Start of Dataset
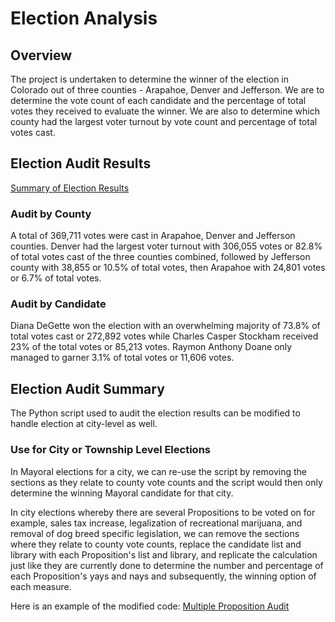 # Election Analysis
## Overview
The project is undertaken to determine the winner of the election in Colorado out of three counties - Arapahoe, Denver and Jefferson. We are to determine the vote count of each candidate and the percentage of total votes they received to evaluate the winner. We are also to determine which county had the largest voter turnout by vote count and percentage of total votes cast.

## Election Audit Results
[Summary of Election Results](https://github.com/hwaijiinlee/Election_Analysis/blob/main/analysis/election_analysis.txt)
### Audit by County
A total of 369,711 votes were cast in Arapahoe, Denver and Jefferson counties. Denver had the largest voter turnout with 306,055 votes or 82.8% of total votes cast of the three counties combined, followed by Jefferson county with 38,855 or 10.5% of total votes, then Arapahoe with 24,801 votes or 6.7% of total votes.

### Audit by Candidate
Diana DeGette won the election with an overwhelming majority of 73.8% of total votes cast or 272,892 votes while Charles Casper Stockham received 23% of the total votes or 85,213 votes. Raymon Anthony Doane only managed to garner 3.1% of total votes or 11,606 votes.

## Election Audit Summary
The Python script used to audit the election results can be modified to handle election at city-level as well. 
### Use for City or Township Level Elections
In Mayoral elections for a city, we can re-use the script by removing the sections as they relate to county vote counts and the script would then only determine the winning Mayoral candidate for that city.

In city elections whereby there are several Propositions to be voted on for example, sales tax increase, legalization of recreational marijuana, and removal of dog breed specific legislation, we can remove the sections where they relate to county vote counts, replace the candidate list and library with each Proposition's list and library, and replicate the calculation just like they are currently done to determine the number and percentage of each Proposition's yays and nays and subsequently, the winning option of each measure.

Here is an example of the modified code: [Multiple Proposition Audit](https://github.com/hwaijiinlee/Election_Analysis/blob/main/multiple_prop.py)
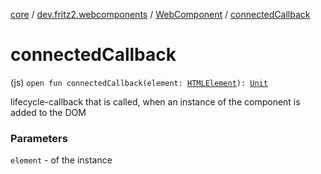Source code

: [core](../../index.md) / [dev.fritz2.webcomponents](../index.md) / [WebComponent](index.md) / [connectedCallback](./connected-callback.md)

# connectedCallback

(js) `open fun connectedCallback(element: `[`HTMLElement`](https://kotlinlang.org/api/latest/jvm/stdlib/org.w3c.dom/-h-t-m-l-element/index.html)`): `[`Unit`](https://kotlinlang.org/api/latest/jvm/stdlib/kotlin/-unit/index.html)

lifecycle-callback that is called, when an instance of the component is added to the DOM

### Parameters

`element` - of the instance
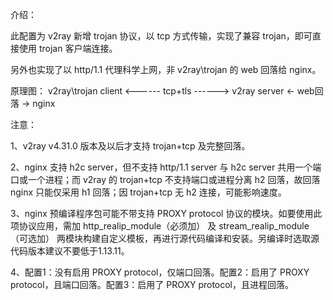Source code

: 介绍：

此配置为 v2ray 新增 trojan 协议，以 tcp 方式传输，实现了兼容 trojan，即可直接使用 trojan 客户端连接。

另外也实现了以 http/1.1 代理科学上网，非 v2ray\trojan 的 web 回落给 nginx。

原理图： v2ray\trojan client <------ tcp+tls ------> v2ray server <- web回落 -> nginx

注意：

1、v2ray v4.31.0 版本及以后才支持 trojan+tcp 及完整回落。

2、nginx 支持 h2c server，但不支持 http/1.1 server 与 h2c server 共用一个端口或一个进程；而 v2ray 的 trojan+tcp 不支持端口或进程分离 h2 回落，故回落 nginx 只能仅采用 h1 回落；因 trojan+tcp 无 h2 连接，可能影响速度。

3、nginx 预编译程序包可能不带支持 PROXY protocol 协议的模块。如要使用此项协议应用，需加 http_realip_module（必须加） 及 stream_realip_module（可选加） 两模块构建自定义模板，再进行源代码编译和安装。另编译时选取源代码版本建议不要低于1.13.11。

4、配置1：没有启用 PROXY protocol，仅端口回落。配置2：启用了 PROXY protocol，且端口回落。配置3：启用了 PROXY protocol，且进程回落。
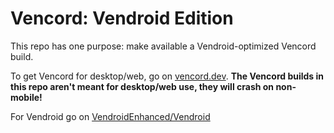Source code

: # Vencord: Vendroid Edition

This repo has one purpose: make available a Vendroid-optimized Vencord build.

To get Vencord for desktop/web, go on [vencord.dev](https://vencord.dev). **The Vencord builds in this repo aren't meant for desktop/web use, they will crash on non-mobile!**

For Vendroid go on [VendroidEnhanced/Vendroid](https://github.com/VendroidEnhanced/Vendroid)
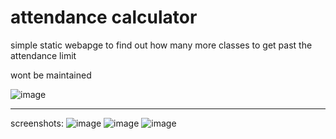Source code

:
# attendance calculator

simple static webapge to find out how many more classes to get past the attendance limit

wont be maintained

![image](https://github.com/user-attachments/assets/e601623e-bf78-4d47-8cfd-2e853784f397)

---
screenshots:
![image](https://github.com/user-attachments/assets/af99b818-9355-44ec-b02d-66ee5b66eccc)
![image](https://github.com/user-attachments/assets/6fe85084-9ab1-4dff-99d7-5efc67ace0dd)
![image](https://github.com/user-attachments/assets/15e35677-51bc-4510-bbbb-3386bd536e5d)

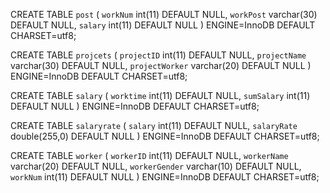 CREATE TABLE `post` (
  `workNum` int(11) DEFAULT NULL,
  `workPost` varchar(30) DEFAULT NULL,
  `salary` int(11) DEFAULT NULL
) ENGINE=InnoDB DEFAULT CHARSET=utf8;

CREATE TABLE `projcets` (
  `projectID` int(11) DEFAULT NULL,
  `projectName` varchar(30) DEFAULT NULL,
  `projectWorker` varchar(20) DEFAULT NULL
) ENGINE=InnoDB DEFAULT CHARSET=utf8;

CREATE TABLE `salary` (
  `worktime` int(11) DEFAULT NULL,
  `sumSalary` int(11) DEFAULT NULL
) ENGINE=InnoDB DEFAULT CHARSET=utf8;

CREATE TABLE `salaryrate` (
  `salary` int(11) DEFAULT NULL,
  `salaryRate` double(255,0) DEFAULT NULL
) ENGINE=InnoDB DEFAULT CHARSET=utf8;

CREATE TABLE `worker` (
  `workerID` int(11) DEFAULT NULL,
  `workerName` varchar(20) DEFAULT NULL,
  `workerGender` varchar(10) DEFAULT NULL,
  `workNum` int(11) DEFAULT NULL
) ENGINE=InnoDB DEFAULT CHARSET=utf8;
End of Dataset
Give the records a second time exactly, keeping the images out.

 # Election Analysis
## Overview
The project is undertaken to determine the winner of the election in Colorado out of three counties - Arapahoe, Denver and Jefferson. We are to determine the vote count of each candidate and the percentage of total votes they received to evaluate the winner. We are also to determine which county had the largest voter turnout by vote count and percentage of total votes cast.

## Election Audit Results
[Summary of Election Results](https://github.com/hwaijiinlee/Election_Analysis/blob/main/analysis/election_analysis.txt)
### Audit by County
A total of 369,711 votes were cast in Arapahoe, Denver and Jefferson counties. Denver had the largest voter turnout with 306,055 votes or 82.8% of total votes cast of the three counties combined, followed by Jefferson county with 38,855 or 10.5% of total votes, then Arapahoe with 24,801 votes or 6.7% of total votes.

### Audit by Candidate
Diana DeGette won the election with an overwhelming majority of 73.8% of total votes cast or 272,892 votes while Charles Casper Stockham received 23% of the total votes or 85,213 votes. Raymon Anthony Doane only managed to garner 3.1% of total votes or 11,606 votes.

## Election Audit Summary
The Python script used to audit the election results can be modified to handle election at city-level as well. 
### Use for City or Township Level Elections
In Mayoral elections for a city, we can re-use the script by removing the sections as they relate to county vote counts and the script would then only determine the winning Mayoral candidate for that city.

In city elections whereby there are several Propositions to be voted on for example, sales tax increase, legalization of recreational marijuana, and removal of dog breed specific legislation, we can remove the sections where they relate to county vote counts, replace the candidate list and library with each Proposition's list and library, and replicate the calculation just like they are currently done to determine the number and percentage of each Proposition's yays and nays and subsequently, the winning option of each measure.

Here is an example of the modified code: [Multiple Proposition Audit](https://github.com/hwaijiinlee/Election_Analysis/blob/main/multiple_prop.py)
Source code

: [core](../../index.md) / [dev.fritz2.webcomponents](../index.md) / [WebComponent](index.md) / [connectedCallback](./connected-callback.md)

# connectedCallback

(js) `open fun connectedCallback(element: `[`HTMLElement`](https://kotlinlang.org/api/latest/jvm/stdlib/org.w3c.dom/-h-t-m-l-element/index.html)`): `[`Unit`](https://kotlinlang.org/api/latest/jvm/stdlib/kotlin/-unit/index.html)

lifecycle-callback that is called, when an instance of the component is added to the DOM

### Parameters

`element` - of the instance
Source code

: 介绍：

此配置为 v2ray 新增 trojan 协议，以 tcp 方式传输，实现了兼容 trojan，即可直接使用 trojan 客户端连接。

另外也实现了以 http/1.1 代理科学上网，非 v2ray\trojan 的 web 回落给 nginx。

原理图： v2ray\trojan client <------ tcp+tls ------> v2ray server <- web回落 -> nginx

注意：

1、v2ray v4.31.0 版本及以后才支持 trojan+tcp 及完整回落。

2、nginx 支持 h2c server，但不支持 http/1.1 server 与 h2c server 共用一个端口或一个进程；而 v2ray 的 trojan+tcp 不支持端口或进程分离 h2 回落，故回落 nginx 只能仅采用 h1 回落；因 trojan+tcp 无 h2 连接，可能影响速度。

3、nginx 预编译程序包可能不带支持 PROXY protocol 协议的模块。如要使用此项协议应用，需加 http_realip_module（必须加） 及 stream_realip_module（可选加） 两模块构建自定义模板，再进行源代码编译和安装。另编译时选取源代码版本建议不要低于1.13.11。

4、配置1：没有启用 PROXY protocol，仅端口回落。配置2：启用了 PROXY protocol，且端口回落。配置3：启用了 PROXY protocol，且进程回落。
Source code

: # Vencord: Vendroid Edition

This repo has one purpose: make available a Vendroid-optimized Vencord build.

To get Vencord for desktop/web, go on [vencord.dev](https://vencord.dev). **The Vencord builds in this repo aren't meant for desktop/web use, they will crash on non-mobile!**

For Vendroid go on [VendroidEnhanced/Vendroid](https://github.com/VendroidEnhanced/Vendroid)
Source code

:
# attendance calculator

simple static webapge to find out how many more classes to get past the attendance limit

wont be maintained

![image](https://github.com/user-attachments/assets/e601623e-bf78-4d47-8cfd-2e853784f397)

---
screenshots:
![image](https://github.com/user-attachments/assets/af99b818-9355-44ec-b02d-66ee5b66eccc)
![image](https://github.com/user-attachments/assets/6fe85084-9ab1-4dff-99d7-5efc67ace0dd)
![image](https://github.com/user-attachments/assets/15e35677-51bc-4510-bbbb-3386bd536e5d)

 CREATE TABLE `post` (
  `workNum` int(11) DEFAULT NULL,
  `workPost` varchar(30) DEFAULT NULL,
  `salary` int(11) DEFAULT NULL
) ENGINE=InnoDB DEFAULT CHARSET=utf8;

CREATE TABLE `projcets` (
  `projectID` int(11) DEFAULT NULL,
  `projectName` varchar(30) DEFAULT NULL,
  `projectWorker` varchar(20) DEFAULT NULL
) ENGINE=InnoDB DEFAULT CHARSET=utf8;

CREATE TABLE `salary` (
  `worktime` int(11) DEFAULT NULL,
  `sumSalary` int(11) DEFAULT NULL
) ENGINE=InnoDB DEFAULT CHARSET=utf8;

CREATE TABLE `salaryrate` (
  `salary` int(11) DEFAULT NULL,
  `salaryRate` double(255,0) DEFAULT NULL
) ENGINE=InnoDB DEFAULT CHARSET=utf8;

CREATE TABLE `worker` (
  `workerID` int(11) DEFAULT NULL,
  `workerName` varchar(20) DEFAULT NULL,
  `workerGender` varchar(10) DEFAULT NULL,
  `workNum` int(11) DEFAULT NULL
) ENGINE=InnoDB DEFAULT CHARSET=utf8;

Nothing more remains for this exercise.